A loud train whistle sounded, its playful tone carrying across the clearing. “Can we ride the train now?” Julie asked.

“Do you want to look at the snakes first?” he asked, pointing at the small building across the way that was labeled as the reptile house.

Julie’s eyes widened, and she shook her head. “No, thank you,” she said in a squeaky voice.

He didn’t care much for snakes either. “Let’s go find that train.”

He beckoned Amanda with a wave and found her staring at them while Brown-goat nibbled on the empty bag she was still clutching in one hand. She relinquished the bag to the goat and hurried to catch up.

“Ready for a train ride?” he asked, and Amanda nodded, tripping over her feet as she slowed to walk beside him.
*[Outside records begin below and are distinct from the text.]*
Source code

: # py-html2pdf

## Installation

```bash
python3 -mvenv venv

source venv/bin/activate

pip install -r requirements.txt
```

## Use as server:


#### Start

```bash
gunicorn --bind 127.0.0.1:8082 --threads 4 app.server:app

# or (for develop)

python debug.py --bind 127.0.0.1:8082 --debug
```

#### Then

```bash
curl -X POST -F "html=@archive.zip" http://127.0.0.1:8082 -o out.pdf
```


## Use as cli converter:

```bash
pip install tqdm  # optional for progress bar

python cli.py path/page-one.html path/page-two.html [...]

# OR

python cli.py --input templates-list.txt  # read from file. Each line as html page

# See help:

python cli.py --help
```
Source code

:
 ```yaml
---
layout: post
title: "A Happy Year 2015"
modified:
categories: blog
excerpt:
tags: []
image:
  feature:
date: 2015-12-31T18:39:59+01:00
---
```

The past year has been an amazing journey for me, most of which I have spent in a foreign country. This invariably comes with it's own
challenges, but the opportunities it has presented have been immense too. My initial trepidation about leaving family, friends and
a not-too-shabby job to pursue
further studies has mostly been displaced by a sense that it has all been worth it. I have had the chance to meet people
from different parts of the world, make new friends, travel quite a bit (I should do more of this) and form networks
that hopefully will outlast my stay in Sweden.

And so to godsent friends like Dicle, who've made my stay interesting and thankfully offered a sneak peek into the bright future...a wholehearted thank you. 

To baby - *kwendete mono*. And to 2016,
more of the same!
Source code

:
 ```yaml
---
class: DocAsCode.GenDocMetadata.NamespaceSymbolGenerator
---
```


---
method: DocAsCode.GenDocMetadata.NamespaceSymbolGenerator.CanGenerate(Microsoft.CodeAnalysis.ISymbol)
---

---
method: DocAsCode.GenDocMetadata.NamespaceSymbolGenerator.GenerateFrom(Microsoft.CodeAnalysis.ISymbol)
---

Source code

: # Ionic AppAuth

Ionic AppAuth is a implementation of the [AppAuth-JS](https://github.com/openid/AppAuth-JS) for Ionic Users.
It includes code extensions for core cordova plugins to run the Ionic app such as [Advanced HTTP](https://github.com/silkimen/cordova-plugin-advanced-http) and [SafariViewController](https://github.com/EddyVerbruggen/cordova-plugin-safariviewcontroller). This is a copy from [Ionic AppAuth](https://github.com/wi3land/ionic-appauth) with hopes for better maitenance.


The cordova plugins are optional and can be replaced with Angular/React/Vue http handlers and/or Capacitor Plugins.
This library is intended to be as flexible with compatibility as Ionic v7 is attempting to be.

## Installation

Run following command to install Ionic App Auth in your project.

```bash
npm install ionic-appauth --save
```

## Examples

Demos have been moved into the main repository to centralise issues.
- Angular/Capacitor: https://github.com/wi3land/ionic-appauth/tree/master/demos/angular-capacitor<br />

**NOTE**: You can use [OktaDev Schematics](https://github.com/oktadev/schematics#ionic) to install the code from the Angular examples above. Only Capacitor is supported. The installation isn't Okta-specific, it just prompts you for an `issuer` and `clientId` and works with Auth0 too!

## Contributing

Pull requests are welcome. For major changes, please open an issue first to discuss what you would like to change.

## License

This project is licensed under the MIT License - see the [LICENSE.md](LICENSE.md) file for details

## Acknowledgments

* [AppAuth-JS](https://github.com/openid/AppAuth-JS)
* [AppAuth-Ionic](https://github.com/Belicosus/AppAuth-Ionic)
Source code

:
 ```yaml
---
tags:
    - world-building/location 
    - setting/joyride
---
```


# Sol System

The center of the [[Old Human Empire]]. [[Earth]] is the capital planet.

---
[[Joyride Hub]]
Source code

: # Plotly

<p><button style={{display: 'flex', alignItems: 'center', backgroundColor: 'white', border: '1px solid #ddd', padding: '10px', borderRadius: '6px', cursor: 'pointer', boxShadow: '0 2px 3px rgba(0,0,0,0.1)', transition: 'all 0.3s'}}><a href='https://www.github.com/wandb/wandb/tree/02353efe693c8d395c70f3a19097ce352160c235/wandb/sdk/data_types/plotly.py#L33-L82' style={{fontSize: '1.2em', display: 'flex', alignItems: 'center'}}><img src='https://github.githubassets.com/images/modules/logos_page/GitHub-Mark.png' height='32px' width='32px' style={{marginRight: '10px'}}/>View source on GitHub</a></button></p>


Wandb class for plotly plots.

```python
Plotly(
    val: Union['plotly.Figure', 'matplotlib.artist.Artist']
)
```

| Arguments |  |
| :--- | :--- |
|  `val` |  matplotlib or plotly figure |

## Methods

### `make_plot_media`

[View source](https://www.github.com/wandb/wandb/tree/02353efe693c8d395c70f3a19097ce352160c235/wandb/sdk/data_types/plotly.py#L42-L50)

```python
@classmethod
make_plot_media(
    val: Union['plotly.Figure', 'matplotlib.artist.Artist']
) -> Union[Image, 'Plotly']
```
He took her hand—an automatic reflex on his part—and was surprised when she didn’t yank it away.

At the ticket booth, Jacob peered into his empty wallet. Well, shit, Julie had completely cleaned out his cash supply with her donations.

“Do you take credit cards?” he asked the clerk in the tiny booth.

“I’ve got this,” Amanda said, shifting in front of him and handing bills to the cashier. “It’s my treat.”

“Amanda . . .” he tried to protest.

“How many hundreds of dollars did you donate to this place today?”

“Julie donated it,” he reminded her.


You
donated it.” She peeked at Julie around Jacob’s shoulder. Julie was engrossed in talking to the green parrot in a nearby cage—
pretty bird, pretty bird
they echoed each other. Her eyes shifting to Jacob’s, Amanda slid a hand up his neck and rose up on tiptoes to kiss him. “Julie didn’t get her compassion from me. She got it from you,” she whispered against his lips before turning to the cashier to get her change.